PRACTICE PROBLEMS ON SETS AND RELATIONS FOR CA FOUNDATION

Problem 1 :

If the universal set is X = {x : x∈  1≤x ≤ 12} and A = {1, 9, 10}, B = {3, 4, 6 ,11, 12} and C = {2, 5, 6} are subsets of X then set A U(BnC) is

(a) {3, 4, 6, 12}    (b) {1, 6, 9, 10}

(c)  {2, 5, ,6, 11}     (d) None

Solution :

Given, A = {1, 9, 10}

B = {3, 4, 6 ,11, 12}

C = {2, 5, 6}

To find A U(BnC) :

BnC = {3, 4, 6, 11, 12} n {2, 5, 6}

BnC = {6}

A U(BnC) = {1, 9, 10} U {6}

A U(BnC) = {1, 6, 9, 10} 

So, option (b) is correct.

Problem 2 :

Out of 2000 employees in an office 48% preferred coffee(c), 54% liked tea(T), 64% used to smoke (S).
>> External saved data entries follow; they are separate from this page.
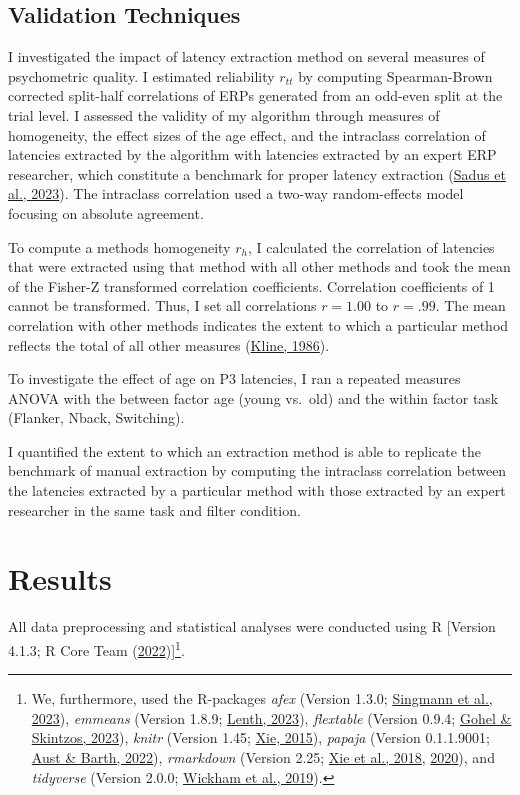 \documentclass[
  man]{apa7}
\begin{document}
\hypertarget{validation-techniques}{%
\subsection{Validation Techniques}\label{validation-techniques}}

I investigated the impact of latency extraction method on several measures of psychometric quality. I estimated reliability \(r_{tt}\) by computing Spearman-Brown corrected split-half correlations of ERPs generated from an odd-even split at the trial level. I assessed the validity of my algorithm through measures of homogeneity, the effect sizes of the age effect, and the intraclass correlation of latencies extracted by the algorithm with latencies extracted by an expert ERP researcher, which constitute a benchmark for proper latency extraction (\protect\hyperlink{ref-sadus2023multiverse}{Sadus et al., 2023}). The intraclass correlation used a two-way random-effects model focusing on absolute agreement.

To compute a methods homogeneity \(r_h\), I calculated the correlation of latencies that were extracted using that method with all other methods and took the mean of the Fisher-Z transformed correlation coefficients. Correlation coefficients of 1 cannot be transformed. Thus, I set all correlations \(r = 1.00\) to \(r = .99\). The mean correlation with other methods indicates the extent to which a particular method reflects the total of all other measures (\protect\hyperlink{ref-kline1986handbook}{Kline, 1986}).

To investigate the effect of age on P3 latencies, I ran a repeated measures ANOVA with the between factor age (young vs.~old) and the within factor task (Flanker, Nback, Switching).

I quantified the extent to which an extraction method is able to replicate the benchmark of manual extraction by computing the intraclass correlation between the latencies extracted by a particular method with those extracted by an expert researcher in the same task and filter condition.

\hypertarget{results}{%
\section{Results}\label{results}}

All data preprocessing and statistical analyses were conducted using R {[}Version 4.1.3; R Core Team (\protect\hyperlink{ref-R-base}{2022}){]}\footnote{We, furthermore, used the R-packages \emph{afex} (Version 1.3.0; \protect\hyperlink{ref-R-afex}{Singmann et al., 2023}), \emph{emmeans} (Version 1.8.9; \protect\hyperlink{ref-R-emmeans}{Lenth, 2023}), \emph{flextable} (Version 0.9.4; \protect\hyperlink{ref-R-flextable}{Gohel \& Skintzos, 2023}), \emph{knitr} (Version 1.45; \protect\hyperlink{ref-R-knitr}{Xie, 2015}), \emph{papaja} (Version 0.1.1.9001; \protect\hyperlink{ref-R-papaja}{Aust \& Barth, 2022}), \emph{rmarkdown} (Version 2.25; \protect\hyperlink{ref-R-rmarkdown_a}{Xie et al., 2018}, \protect\hyperlink{ref-R-rmarkdown_b}{2020}), and \emph{tidyverse} (Version 2.0.0; \protect\hyperlink{ref-R-tidyverse}{Wickham et al., 2019}).}.
\end{document}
Out of the total 28% used C and T, 32% used T and S and 30% preferred C and S, only 6% did none of these. The number having all the three is/

(a) 360       (b) 380     (c)  300    (d) None

Solution :

Total employees = 2000

n(C) = 48%

= (48/100) × 2000

= 960

n(T) = 54%

= (54/100) × 2000

= 1080

n(S) = 64%

= (64/100) × 2000

= 1280

 n(C n T ) = 28%

= (28/100) × 2000

= 560

n(T n S ) = 32%

= (32/100) × 2000

= 640

n(C n S ) = 30%

= (30/100) × 2000

= 600

n(C n S U T) = 6%

= (6/100) × 2000

= 120

 n(C U S U T) = 2000 - 120

= 1880

n(C U S U T) = n(C) + n(S) + n(T) - n(C n S) - n(S n T) - n(C n

T) + n(C n S n T) 

1880 = 960 + 1280 + 1080 - 600 - 640 - 560 + n(C n T n S) 

n(C n s n T) = 360 

Hence, number of people having all three is 360.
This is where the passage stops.